Some of the lines below need repeating. Reproduce exactly those between the lines holding "imply zero covariance (correlation)" and "(y- \mu_Y)p(y)\right] \\", inclusive.

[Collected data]
· · · · · · ·
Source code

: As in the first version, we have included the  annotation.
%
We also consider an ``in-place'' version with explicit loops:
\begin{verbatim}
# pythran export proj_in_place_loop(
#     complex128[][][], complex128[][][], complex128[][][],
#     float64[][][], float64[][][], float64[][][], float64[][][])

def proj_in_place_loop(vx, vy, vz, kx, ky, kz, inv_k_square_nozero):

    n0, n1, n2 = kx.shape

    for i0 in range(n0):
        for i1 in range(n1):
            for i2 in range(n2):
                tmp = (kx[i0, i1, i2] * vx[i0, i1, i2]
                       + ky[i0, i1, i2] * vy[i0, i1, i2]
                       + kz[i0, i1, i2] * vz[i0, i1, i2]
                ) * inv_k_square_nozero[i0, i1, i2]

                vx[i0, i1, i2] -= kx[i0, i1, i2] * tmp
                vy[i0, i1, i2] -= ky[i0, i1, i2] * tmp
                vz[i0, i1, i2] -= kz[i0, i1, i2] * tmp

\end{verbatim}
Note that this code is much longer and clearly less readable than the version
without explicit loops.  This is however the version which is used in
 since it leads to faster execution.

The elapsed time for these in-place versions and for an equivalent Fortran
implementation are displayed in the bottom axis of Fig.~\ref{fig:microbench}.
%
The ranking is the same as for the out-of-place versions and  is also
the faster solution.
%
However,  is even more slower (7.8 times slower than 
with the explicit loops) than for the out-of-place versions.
· · · · · · ·
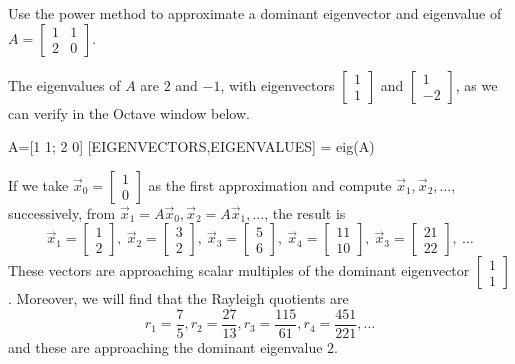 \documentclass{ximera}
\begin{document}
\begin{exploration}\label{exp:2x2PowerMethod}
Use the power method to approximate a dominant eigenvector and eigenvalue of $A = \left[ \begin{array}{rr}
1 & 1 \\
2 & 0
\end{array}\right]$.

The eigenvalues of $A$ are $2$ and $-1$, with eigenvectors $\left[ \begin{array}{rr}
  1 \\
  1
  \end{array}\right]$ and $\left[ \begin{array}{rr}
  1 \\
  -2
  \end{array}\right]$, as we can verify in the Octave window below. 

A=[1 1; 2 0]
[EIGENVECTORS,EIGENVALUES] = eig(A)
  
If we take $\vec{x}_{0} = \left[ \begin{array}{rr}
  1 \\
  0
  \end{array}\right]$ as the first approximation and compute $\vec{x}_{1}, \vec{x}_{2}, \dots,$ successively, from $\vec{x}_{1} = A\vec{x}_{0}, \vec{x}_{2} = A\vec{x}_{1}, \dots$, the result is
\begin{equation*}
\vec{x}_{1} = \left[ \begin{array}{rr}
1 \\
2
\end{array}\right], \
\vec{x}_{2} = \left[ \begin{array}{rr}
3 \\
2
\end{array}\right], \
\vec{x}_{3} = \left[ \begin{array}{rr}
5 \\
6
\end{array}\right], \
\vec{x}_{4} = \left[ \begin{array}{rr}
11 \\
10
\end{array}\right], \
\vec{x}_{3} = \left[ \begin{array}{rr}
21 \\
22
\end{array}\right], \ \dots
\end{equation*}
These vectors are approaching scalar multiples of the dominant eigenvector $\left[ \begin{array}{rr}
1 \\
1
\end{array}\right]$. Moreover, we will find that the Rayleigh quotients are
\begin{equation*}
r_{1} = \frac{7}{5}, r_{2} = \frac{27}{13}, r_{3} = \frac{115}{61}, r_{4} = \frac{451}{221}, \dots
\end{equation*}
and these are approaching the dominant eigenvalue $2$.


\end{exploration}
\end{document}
· · · · · · ·
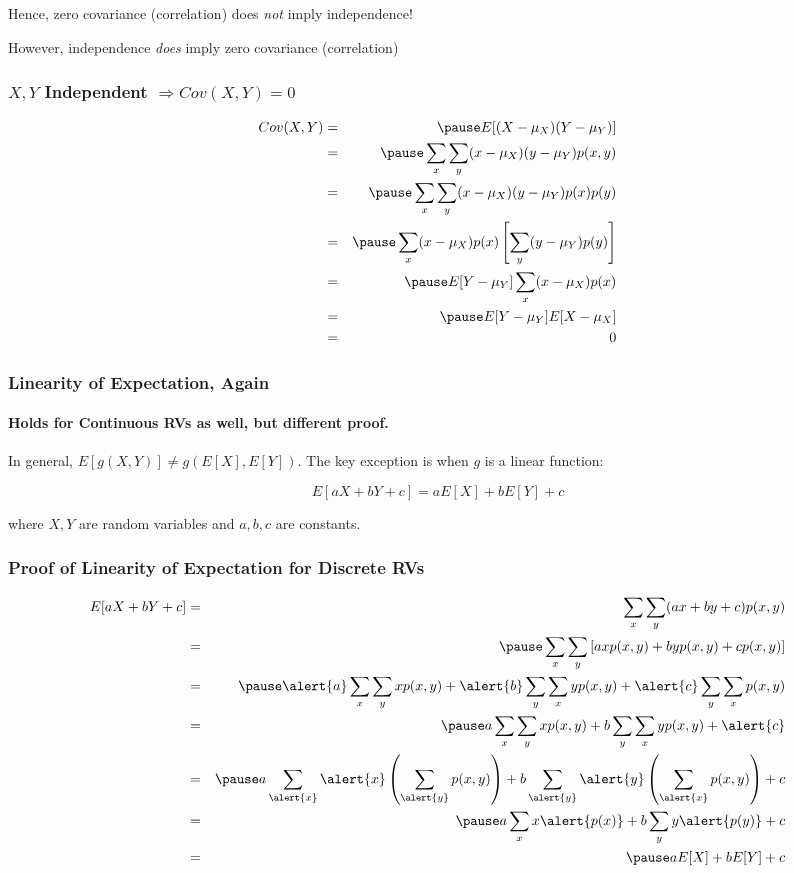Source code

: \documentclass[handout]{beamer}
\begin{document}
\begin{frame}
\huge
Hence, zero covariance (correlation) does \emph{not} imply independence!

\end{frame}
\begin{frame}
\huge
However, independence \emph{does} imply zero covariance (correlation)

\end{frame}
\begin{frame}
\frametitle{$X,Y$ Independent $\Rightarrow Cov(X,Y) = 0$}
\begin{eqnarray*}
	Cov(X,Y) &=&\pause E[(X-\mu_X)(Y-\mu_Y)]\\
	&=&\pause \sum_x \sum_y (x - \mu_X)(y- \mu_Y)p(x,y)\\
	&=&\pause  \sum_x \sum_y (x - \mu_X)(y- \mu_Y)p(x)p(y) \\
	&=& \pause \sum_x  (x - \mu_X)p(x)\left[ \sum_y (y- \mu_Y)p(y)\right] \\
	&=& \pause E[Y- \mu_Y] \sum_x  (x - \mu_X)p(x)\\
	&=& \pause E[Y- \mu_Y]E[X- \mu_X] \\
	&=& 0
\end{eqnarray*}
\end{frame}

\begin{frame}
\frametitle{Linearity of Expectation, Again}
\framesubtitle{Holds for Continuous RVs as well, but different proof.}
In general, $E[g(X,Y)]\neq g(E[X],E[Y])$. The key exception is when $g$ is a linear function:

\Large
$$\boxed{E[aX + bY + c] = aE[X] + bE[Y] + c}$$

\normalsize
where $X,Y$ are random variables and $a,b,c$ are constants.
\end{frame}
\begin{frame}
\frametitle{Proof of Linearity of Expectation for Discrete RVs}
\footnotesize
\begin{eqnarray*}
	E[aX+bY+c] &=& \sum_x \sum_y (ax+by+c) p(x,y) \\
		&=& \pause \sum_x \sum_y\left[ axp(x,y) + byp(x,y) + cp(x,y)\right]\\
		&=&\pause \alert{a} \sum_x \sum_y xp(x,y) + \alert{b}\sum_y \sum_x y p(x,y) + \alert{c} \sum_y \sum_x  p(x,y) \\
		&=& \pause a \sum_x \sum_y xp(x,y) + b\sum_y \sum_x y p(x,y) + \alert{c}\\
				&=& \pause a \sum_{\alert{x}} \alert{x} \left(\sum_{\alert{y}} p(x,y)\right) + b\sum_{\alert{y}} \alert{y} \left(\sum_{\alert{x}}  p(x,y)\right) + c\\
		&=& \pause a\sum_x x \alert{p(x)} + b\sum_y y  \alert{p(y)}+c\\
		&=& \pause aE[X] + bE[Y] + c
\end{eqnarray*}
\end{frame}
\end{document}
· · · · · · ·
#### FINAL ANSWER
However, independence \emph{does} imply zero covariance (correlation)

\end{frame}
\begin{frame}
\frametitle{$X,Y$ Independent $\Rightarrow Cov(X,Y) = 0$}
\begin{eqnarray*}
	Cov(X,Y) &=&\pause E[(X-\mu_X)(Y-\mu_Y)]\\
	&=&\pause \sum_x \sum_y (x - \mu_X)(y- \mu_Y)p(x,y)\\
	&=&\pause  \sum_x \sum_y (x - \mu_X)(y- \mu_Y)p(x)p(y) \\
	&=& \pause \sum_x  (x - \mu_X)p(x)\left[ \sum_y (y- \mu_Y)p(y)\right] \\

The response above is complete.